TASK INPUT -
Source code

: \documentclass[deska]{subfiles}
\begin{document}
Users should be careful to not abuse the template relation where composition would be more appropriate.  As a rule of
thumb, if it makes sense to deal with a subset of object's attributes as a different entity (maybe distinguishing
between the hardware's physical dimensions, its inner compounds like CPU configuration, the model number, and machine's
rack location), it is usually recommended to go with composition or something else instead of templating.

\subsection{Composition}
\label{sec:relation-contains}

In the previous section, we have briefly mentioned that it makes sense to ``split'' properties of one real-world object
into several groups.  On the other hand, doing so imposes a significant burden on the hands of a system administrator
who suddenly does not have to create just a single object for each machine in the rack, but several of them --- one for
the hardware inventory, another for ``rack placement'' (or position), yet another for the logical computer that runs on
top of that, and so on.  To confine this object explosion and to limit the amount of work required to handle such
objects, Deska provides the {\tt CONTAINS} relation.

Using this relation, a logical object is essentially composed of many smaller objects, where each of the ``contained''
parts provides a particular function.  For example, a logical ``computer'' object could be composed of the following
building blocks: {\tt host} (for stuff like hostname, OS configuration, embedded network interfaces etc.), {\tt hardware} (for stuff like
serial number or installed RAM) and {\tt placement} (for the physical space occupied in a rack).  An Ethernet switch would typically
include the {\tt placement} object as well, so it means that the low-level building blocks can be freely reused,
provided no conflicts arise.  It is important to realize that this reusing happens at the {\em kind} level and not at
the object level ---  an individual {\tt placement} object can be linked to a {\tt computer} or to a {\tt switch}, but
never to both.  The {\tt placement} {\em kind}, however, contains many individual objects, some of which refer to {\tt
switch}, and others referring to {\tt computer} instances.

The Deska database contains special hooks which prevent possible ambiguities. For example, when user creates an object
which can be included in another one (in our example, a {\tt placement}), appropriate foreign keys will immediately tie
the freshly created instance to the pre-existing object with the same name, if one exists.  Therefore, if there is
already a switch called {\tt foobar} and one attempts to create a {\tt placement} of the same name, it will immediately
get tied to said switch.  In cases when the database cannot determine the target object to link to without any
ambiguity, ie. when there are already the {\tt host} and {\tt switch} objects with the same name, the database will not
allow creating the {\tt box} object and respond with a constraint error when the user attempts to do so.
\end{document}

PROBLEM TO WORK ON - In the listing above, find the line containing "the hardware inventory, another" and the line containing "as well, so", then repeat those two lines and everything between them exactly.

SOLUTION FOR THIS TASK -
the hardware inventory, another for ``rack placement'' (or position), yet another for the logical computer that runs on
top of that, and so on.  To confine this object explosion and to limit the amount of work required to handle such
objects, Deska provides the {\tt CONTAINS} relation.

Using this relation, a logical object is essentially composed of many smaller objects, where each of the ``contained''
parts provides a particular function.  For example, a logical ``computer'' object could be composed of the following
building blocks: {\tt host} (for stuff like hostname, OS configuration, embedded network interfaces etc.), {\tt hardware} (for stuff like
serial number or installed RAM) and {\tt placement} (for the physical space occupied in a rack).  An Ethernet switch would typically
include the {\tt placement} object as well, so it means that the low-level building blocks can be freely reused,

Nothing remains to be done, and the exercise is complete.